* **DIRECTIONS FOR THIS TASK**
Print every record exactly, omitting all pictures.

* **SOURCE MATERIAL**
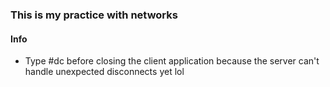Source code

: <html>
<h3>This is my practice with networks</h3>
<h4>Info</h4>
  <ul>
    <li>Type #dc before closing the client application because the server can't handle unexpected disconnects yet lol</li>
  </ul>
</html>
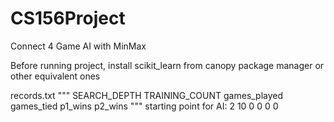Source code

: # CS156Project

Connect 4 Game AI with MinMax

Before running project, install scikit_learn from canopy package manager or other equivalent ones

records.txt
"""
SEARCH_DEPTH
TRAINING_COUNT
games_played
games_tied
p1_wins
p2_wins
"""
starting point for AI:
2
10
0
0
0
0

* **FINISHED TASK**
Source code

: <html>
<h3>This is my practice with networks</h3>
<h4>Info</h4>
  <ul>
    <li>Type #dc before closing the client application because the server can't handle unexpected disconnects yet lol</li>
  </ul>
</html>
Source code

: # CS156Project

Connect 4 Game AI with MinMax

Before running project, install scikit_learn from canopy package manager or other equivalent ones

records.txt
"""
SEARCH_DEPTH
TRAINING_COUNT
games_played
games_tied
p1_wins
p2_wins
"""
starting point for AI:
2
10
0
0
0
0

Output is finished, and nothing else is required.